然るに被告は地所を騙取せんとの意思ありたるに非ず本件被告事件は本田つるか其所有地の負担する債務を計算する為め合意上鳥居朋来を以て表面上所有者の名義となしたるに過ぎず。
故に朋来に於て其所有名義を得たるを奇貨とし爰に悪意を生じ真の所有者なりと唱へ第三者に転売したるものとすれば冒認罪となるは格別之が為め詐欺取財罪を構成すべきものに非ざるを以て原判決に於て詐欺取財罪の法条を適用したるは擬律の錯誤なりと云ふに在り◎。
然れども原判文には「朋来と共謀し婦女の物慣れざるに乗し之を欺き該地所を騙取せんと企で」云云とありて則ち原院の認めたる事実に依れば詐欺取財の法条を適用すべきは当然なるを以て擬律に錯誤ありと云ふを得ず。
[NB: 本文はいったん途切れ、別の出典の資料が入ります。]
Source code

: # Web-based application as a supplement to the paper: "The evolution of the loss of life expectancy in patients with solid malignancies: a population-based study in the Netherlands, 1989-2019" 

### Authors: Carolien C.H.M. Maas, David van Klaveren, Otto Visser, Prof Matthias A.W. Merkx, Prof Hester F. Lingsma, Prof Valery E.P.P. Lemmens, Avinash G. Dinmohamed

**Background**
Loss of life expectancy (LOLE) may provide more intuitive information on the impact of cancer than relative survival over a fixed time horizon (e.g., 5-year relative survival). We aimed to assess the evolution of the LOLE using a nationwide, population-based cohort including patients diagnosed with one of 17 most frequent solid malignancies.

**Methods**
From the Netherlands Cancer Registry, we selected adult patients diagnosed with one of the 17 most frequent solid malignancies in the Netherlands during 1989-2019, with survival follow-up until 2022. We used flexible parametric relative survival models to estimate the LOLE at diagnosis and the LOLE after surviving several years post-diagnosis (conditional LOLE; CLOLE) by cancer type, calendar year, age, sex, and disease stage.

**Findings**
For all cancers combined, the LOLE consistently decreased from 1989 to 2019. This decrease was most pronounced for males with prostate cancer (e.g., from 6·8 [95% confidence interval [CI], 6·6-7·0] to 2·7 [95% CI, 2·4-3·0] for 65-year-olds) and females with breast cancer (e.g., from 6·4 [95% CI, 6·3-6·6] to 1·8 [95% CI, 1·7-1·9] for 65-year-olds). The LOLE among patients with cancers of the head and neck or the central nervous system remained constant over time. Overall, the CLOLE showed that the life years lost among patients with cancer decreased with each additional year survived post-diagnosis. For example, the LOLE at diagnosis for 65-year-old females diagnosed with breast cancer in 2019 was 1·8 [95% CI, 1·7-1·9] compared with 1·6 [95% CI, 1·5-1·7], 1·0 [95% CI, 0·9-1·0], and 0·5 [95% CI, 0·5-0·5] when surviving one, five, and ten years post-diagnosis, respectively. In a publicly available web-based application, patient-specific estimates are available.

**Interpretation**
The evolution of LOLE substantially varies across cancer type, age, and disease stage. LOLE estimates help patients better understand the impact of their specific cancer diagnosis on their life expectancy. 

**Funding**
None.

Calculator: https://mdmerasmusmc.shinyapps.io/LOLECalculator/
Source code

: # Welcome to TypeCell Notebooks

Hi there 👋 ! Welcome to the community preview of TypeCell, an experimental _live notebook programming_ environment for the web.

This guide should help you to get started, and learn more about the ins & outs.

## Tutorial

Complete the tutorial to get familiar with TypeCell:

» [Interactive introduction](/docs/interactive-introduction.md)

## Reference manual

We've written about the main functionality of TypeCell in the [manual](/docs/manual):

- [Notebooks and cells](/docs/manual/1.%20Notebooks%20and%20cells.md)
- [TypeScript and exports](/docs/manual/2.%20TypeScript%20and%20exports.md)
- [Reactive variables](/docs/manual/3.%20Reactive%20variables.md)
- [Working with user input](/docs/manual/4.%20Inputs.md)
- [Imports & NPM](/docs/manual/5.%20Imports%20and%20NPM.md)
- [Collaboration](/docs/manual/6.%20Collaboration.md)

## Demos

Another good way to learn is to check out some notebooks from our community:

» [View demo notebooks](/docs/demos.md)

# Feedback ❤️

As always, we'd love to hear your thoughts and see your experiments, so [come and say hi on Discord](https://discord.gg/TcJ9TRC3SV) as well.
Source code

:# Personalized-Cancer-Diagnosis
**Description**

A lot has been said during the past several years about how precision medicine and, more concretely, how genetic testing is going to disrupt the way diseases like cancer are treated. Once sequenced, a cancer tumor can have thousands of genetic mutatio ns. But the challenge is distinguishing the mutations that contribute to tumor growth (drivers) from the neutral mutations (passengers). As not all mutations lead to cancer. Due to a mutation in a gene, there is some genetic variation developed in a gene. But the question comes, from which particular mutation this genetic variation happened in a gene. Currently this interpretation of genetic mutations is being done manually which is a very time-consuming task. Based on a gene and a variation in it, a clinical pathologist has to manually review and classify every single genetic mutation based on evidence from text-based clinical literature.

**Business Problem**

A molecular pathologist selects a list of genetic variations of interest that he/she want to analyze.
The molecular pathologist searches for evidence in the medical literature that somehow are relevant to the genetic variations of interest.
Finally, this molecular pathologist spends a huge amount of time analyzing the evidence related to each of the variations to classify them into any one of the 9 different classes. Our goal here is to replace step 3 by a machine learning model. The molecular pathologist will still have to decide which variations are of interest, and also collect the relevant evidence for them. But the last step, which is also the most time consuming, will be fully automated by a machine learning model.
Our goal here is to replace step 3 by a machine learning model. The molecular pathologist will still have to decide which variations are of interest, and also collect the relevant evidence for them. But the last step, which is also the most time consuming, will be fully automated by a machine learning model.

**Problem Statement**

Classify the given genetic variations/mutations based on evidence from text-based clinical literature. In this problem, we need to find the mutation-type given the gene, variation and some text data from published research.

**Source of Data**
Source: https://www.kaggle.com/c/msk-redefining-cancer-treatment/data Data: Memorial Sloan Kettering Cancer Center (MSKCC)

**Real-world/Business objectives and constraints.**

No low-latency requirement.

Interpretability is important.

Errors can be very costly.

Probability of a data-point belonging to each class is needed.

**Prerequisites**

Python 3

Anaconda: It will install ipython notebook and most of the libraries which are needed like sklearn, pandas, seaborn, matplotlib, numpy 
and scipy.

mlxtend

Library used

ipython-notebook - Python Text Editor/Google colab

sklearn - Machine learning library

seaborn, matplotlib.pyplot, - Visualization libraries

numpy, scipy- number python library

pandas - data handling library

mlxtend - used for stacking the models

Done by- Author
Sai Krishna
』同第三点は被告は最初より悪意ありたるに非ず又害を被ふりたる者あるに非ず。
然るに有罪の判決を下されたるは不法なり。
仮りに犯罪ありとするも被告を共謀者となすには其談合の状況趣旨を明示せざる可からざるに単に吉次郎と共謀し云云とのみ掲げたるは理由不備の裁判なりと云ふに在り◎。
然れども地所を騙取せんことを共謀したる旨を掲げ、且、其騙取したる行為を明示したる以上は犯罪の事実明瞭なるを以て別に其他の理由を掲げざるも為めに不法と云ふを得ず。
又地所を騙取したるものなるに於ては固より被害者なしと云ふを得ず。
而して其他の論旨は原院の認定したる事実を非難するに過ぎず』同第四点は被告事件の予審決定書の正本は明治二十八年六月三十日付にして日曜日に作りたるものなり。
抑も日曜日に於ては執務を命ぜざるを以て則ち予審判事は職権外に作りたるものなれば正本の効力なし。
云云と云ふに在れども◎法律上別段の規定なき以上は日曜日と雖とも職務を行ふことを得ざるものに非ず殊に予審判事の如きは其職務の性質上日曜日と否とを区別するを得ざるものなれば仮令日曜日に作りたる決定書なりとするも固より不法なりと云ふを得ず。』同第五点は本田つるの告訴状には被告の氏名なく且つ被告に係り検事より起訴したることなし然るに第一二審に於て被告を有罪なりと判決せしは不法なりと云ふに在り◎。
然れども詐欺取財罪は告訴を待で受理すべきものに非るを以て告訴状に被告の氏名あるを要せず。
而して検事より起訴したるものなることは一件記録に存在する明治二十八年四月二十九日付の起訴状に依りて明白なり。』同第六点は第一二審に於て民事原告人本田つるの親族本田徳平を証人として訊問したる予審調書を以て証拠に供したるは不法なりと云ふに在り◎。
然れども徳平が証人として訊問を受けたるは明治二十八年四月二日にしてつるか民事原告人となりたるは同年五月二十一日なるを以て徳平が訊問を受けたる当時に在てはつるは民事原告人に非ず。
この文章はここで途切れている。